Your answer must consist of the records exactly as given, with no pictures included.

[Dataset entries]
====

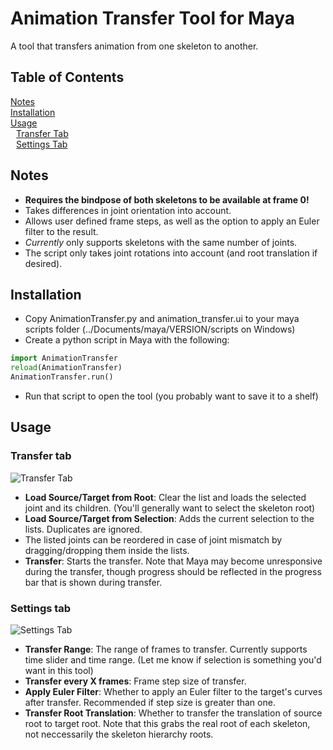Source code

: # Animation Transfer Tool for Maya
A tool that transfers animation from one skeleton to another.

## Table of Contents
[Notes](#notes)  
[Installation](#installation)  
[Usage](#usage)  
 [Transfer Tab](#transfer)  
 [Settings Tab](#settings)  
  

<a name="notes"/>

## Notes
  * **Requires the bindpose of both skeletons to be available at frame 0!**
  * Takes differences in joint orientation into account.
  * Allows user defined frame steps, as well as the option to apply an Euler filter to the result.
  * *Currently* only supports skeletons with the same number of joints.
  * The script only takes joint rotations into account (and root translation if desired).

<a name="installation"/>

## Installation
  * Copy AnimationTransfer.py and animation_transfer.ui to your maya scripts folder (../Documents/maya/VERSION/scripts on Windows)
  * Create a python script in Maya with the following:
   ```python
   import AnimationTransfer
   reload(AnimationTransfer)
   AnimationTransfer.run()
   ```
  * Run that script to open the tool (you probably want to save it to a shelf)

<a name="usage"/>

## Usage

<a name="transfer"/>

### Transfer tab 

![](https://i.imgur.com/A0yCmMX.png "Transfer Tab")
  * **Load Source/Target from Root**: Clear the list and loads the selected joint and its children. (You'll generally want to select the skeleton root)
  * **Load Source/Target from Selection**: Adds the current selection to the lists. Duplicates are ignored.
  * The listed joints can be reordered in case of joint mismatch by dragging/dropping them inside the lists.
  * **Transfer**: Starts the transfer. Note that Maya may become unresponsive during the transfer, though progress should be reflected in the progress bar that is shown during transfer.

<a name="settings"/>

### Settings tab

![](https://i.imgur.com/sXXDmez.png "Settings Tab")
  * **Transfer Range**: The range of frames to transfer. Currently supports time slider and time range. (Let me know if selection is something you'd want in this tool)
  * **Transfer every X frames**: Frame step size of transfer.
  * **Apply Euler Filter**: Whether to apply an Euler filter to the target's curves after transfer. Recommended if step size is greater than one.
  * **Transfer Root Translation**: Whether to transfer the translation of source root to target root. Note that this grabs the real root of each skeleton, not neccessarily the skeleton hierarchy roots.

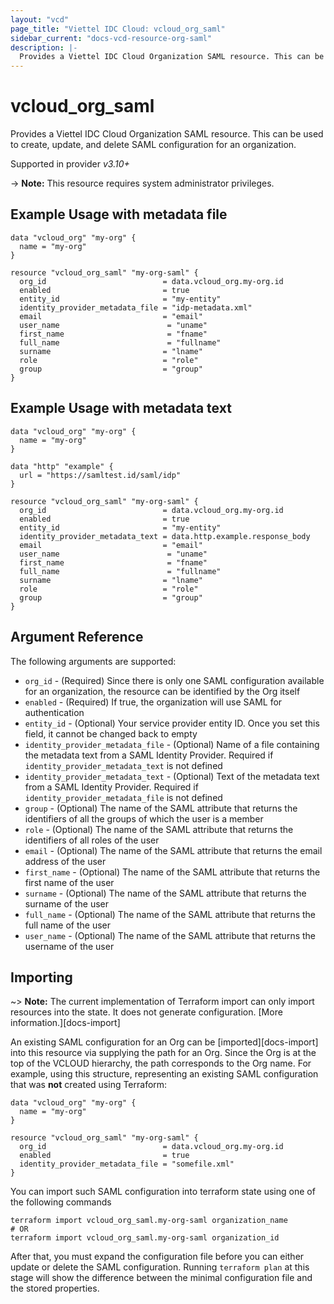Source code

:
 ```yaml
---
layout: "vcd"
page_title: "Viettel IDC Cloud: vcloud_org_saml"
sidebar_current: "docs-vcd-resource-org-saml"
description: |-
  Provides a Viettel IDC Cloud Organization SAML resource. This can be used to create, delete, and update SAML configuration for an organization.
---
```


# vcloud\_org\_saml

Provides a Viettel IDC Cloud Organization SAML resource. This can be used to create, update, and delete SAML configuration for an organization.

Supported in provider *v3.10+*

-> **Note:** This resource requires system administrator privileges.

## Example Usage with metadata file

```hcl
data "vcloud_org" "my-org" {
  name = "my-org"
}

resource "vcloud_org_saml" "my-org-saml" {
  org_id                          = data.vcloud_org.my-org.id
  enabled                         = true
  entity_id                       = "my-entity"
  identity_provider_metadata_file = "idp-metadata.xml"
  email                           = "email"
  user_name                        = "uname"
  first_name                       = "fname"
  full_name                        = "fullname"
  surname                         = "lname"
  role                            = "role"
  group                           = "group"
}
```

## Example Usage with metadata text

```hcl
data "vcloud_org" "my-org" {
  name = "my-org"
}

data "http" "example" {
  url = "https://samltest.id/saml/idp"
}

resource "vcloud_org_saml" "my-org-saml" {
  org_id                          = data.vcloud_org.my-org.id
  enabled                         = true
  entity_id                       = "my-entity"
  identity_provider_metadata_text = data.http.example.response_body
  email                           = "email"
  user_name                        = "uname"
  first_name                       = "fname"
  full_name                        = "fullname"
  surname                         = "lname"
  role                            = "role"
  group                           = "group"
}
```

## Argument Reference

The following arguments are supported:

* `org_id` - (Required) Since there is only one SAML configuration available for an organization, the resource can be identified by the Org itself
* `enabled` - (Required) If true, the organization will use SAML for authentication
* `entity_id` - (Optional) Your service provider entity ID. Once you set this field, it cannot be changed back to empty
* `identity_provider_metadata_file` - (Optional) Name of a file containing the metadata text from a SAML Identity Provider. Required if `identity_provider_metadata_text` is not defined
* `identity_provider_metadata_text` - (Optional) Text of the metadata text from a SAML Identity Provider. Required if `identity_provider_metadata_file` is not defined
* `group` - (Optional) The name of the SAML attribute that returns the identifiers of all the groups of which the user is a member
* `role` - (Optional) The name of the SAML attribute that returns the identifiers of all roles of the user
* `email` - (Optional) The name of the SAML attribute that returns the email address of the user
* `first_name` - (Optional) The name of the SAML attribute that returns the first name of the user
* `surname` - (Optional) The name of the SAML attribute that returns the surname of the user
* `full_name` - (Optional) The name of the SAML attribute that returns the full name of the user
* `user_name` - (Optional) The name of the SAML attribute that returns the username of the user

## Importing

~> **Note:** The current implementation of Terraform import can only import resources into the state. It does not generate
configuration. [More information.][docs-import]

An existing SAML configuration for an Org can be [imported][docs-import] into this resource via supplying the path for an Org. Since the Org is
at the top of the VCLOUD hierarchy, the path corresponds to the Org name.
For example, using this structure, representing an existing SAML configuration that was **not** created using Terraform:

```hcl
data "vcloud_org" "my-org" {
  name = "my-org"
}

resource "vcloud_org_saml" "my-org-saml" {
  org_id                          = data.vcloud_org.my-org.id
  enabled                         = true
  identity_provider_metadata_file = "somefile.xml"
}
```

You can import such SAML configuration into terraform state using one of the following commands

```
terraform import vcloud_org_saml.my-org-saml organization_name
# OR
terraform import vcloud_org_saml.my-org-saml organization_id
```

After that, you must expand the configuration file before you can either update or delete the SAML configuration. Running `terraform plan`
at this stage will show the difference between the minimal configuration file and the stored properties.
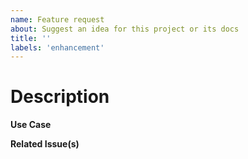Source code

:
 ```yaml
---
name: Feature request
about: Suggest an idea for this project or its docs
title: ''
labels: 'enhancement'
---
```


# Description

**Use Case**

**Related Issue(s)**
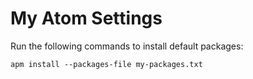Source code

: # My Atom Settings

Run the following commands to install default packages:
```
apm install --packages-file my-packages.txt
```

====

• [Output for this task]
Source code

: # Animation Transfer Tool for Maya
A tool that transfers animation from one skeleton to another.

## Table of Contents
[Notes](#notes)  
[Installation](#installation)  
[Usage](#usage)  
 [Transfer Tab](#transfer)  
 [Settings Tab](#settings)  
  

<a name="notes"/>

## Notes
  * **Requires the bindpose of both skeletons to be available at frame 0!**
  * Takes differences in joint orientation into account.
  * Allows user defined frame steps, as well as the option to apply an Euler filter to the result.
  * *Currently* only supports skeletons with the same number of joints.
  * The script only takes joint rotations into account (and root translation if desired).

<a name="installation"/>

## Installation
  * Copy AnimationTransfer.py and animation_transfer.ui to your maya scripts folder (../Documents/maya/VERSION/scripts on Windows)
  * Create a python script in Maya with the following:
   ```python
   import AnimationTransfer
   reload(AnimationTransfer)
   AnimationTransfer.run()
   ```
  * Run that script to open the tool (you probably want to save it to a shelf)

<a name="usage"/>

## Usage

<a name="transfer"/>

### Transfer tab 

![](https://i.imgur.com/A0yCmMX.png "Transfer Tab")
  * **Load Source/Target from Root**: Clear the list and loads the selected joint and its children. (You'll generally want to select the skeleton root)
  * **Load Source/Target from Selection**: Adds the current selection to the lists. Duplicates are ignored.
  * The listed joints can be reordered in case of joint mismatch by dragging/dropping them inside the lists.
  * **Transfer**: Starts the transfer. Note that Maya may become unresponsive during the transfer, though progress should be reflected in the progress bar that is shown during transfer.

<a name="settings"/>

### Settings tab

![](https://i.imgur.com/sXXDmez.png "Settings Tab")
  * **Transfer Range**: The range of frames to transfer. Currently supports time slider and time range. (Let me know if selection is something you'd want in this tool)
  * **Transfer every X frames**: Frame step size of transfer.
  * **Apply Euler Filter**: Whether to apply an Euler filter to the target's curves after transfer. Recommended if step size is greater than one.
  * **Transfer Root Translation**: Whether to transfer the translation of source root to target root. Note that this grabs the real root of each skeleton, not neccessarily the skeleton hierarchy roots.

Source code

:
 ```yaml
---
layout: "vcd"
page_title: "Viettel IDC Cloud: vcloud_org_saml"
sidebar_current: "docs-vcd-resource-org-saml"
description: |-
  Provides a Viettel IDC Cloud Organization SAML resource. This can be used to create, delete, and update SAML configuration for an organization.
---
```


# vcloud\_org\_saml

Provides a Viettel IDC Cloud Organization SAML resource. This can be used to create, update, and delete SAML configuration for an organization.

Supported in provider *v3.10+*

-> **Note:** This resource requires system administrator privileges.

## Example Usage with metadata file

```hcl
data "vcloud_org" "my-org" {
  name = "my-org"
}

resource "vcloud_org_saml" "my-org-saml" {
  org_id                          = data.vcloud_org.my-org.id
  enabled                         = true
  entity_id                       = "my-entity"
  identity_provider_metadata_file = "idp-metadata.xml"
  email                           = "email"
  user_name                        = "uname"
  first_name                       = "fname"
  full_name                        = "fullname"
  surname                         = "lname"
  role                            = "role"
  group                           = "group"
}
```

## Example Usage with metadata text

```hcl
data "vcloud_org" "my-org" {
  name = "my-org"
}

data "http" "example" {
  url = "https://samltest.id/saml/idp"
}

resource "vcloud_org_saml" "my-org-saml" {
  org_id                          = data.vcloud_org.my-org.id
  enabled                         = true
  entity_id                       = "my-entity"
  identity_provider_metadata_text = data.http.example.response_body
  email                           = "email"
  user_name                        = "uname"
  first_name                       = "fname"
  full_name                        = "fullname"
  surname                         = "lname"
  role                            = "role"
  group                           = "group"
}
```

## Argument Reference

The following arguments are supported:

* `org_id` - (Required) Since there is only one SAML configuration available for an organization, the resource can be identified by the Org itself
* `enabled` - (Required) If true, the organization will use SAML for authentication
* `entity_id` - (Optional) Your service provider entity ID. Once you set this field, it cannot be changed back to empty
* `identity_provider_metadata_file` - (Optional) Name of a file containing the metadata text from a SAML Identity Provider. Required if `identity_provider_metadata_text` is not defined
* `identity_provider_metadata_text` - (Optional) Text of the metadata text from a SAML Identity Provider. Required if `identity_provider_metadata_file` is not defined
* `group` - (Optional) The name of the SAML attribute that returns the identifiers of all the groups of which the user is a member
* `role` - (Optional) The name of the SAML attribute that returns the identifiers of all roles of the user
* `email` - (Optional) The name of the SAML attribute that returns the email address of the user
* `first_name` - (Optional) The name of the SAML attribute that returns the first name of the user
* `surname` - (Optional) The name of the SAML attribute that returns the surname of the user
* `full_name` - (Optional) The name of the SAML attribute that returns the full name of the user
* `user_name` - (Optional) The name of the SAML attribute that returns the username of the user

## Importing

~> **Note:** The current implementation of Terraform import can only import resources into the state. It does not generate
configuration. [More information.][docs-import]

An existing SAML configuration for an Org can be [imported][docs-import] into this resource via supplying the path for an Org. Since the Org is
at the top of the VCLOUD hierarchy, the path corresponds to the Org name.
For example, using this structure, representing an existing SAML configuration that was **not** created using Terraform:

```hcl
data "vcloud_org" "my-org" {
  name = "my-org"
}

resource "vcloud_org_saml" "my-org-saml" {
  org_id                          = data.vcloud_org.my-org.id
  enabled                         = true
  identity_provider_metadata_file = "somefile.xml"
}
```

You can import such SAML configuration into terraform state using one of the following commands

```
terraform import vcloud_org_saml.my-org-saml organization_name
# OR
terraform import vcloud_org_saml.my-org-saml organization_id
```

After that, you must expand the configuration file before you can either update or delete the SAML configuration. Running `terraform plan`
at this stage will show the difference between the minimal configuration file and the stored properties.
Source code

:
 ```yaml
---
name: Feature request
about: Suggest an idea for this project or its docs
title: ''
labels: 'enhancement'
---
```


# Description

**Use Case**

**Related Issue(s)**
Source code

: # My Atom Settings

Run the following commands to install default packages:
```
apm install --packages-file my-packages.txt
```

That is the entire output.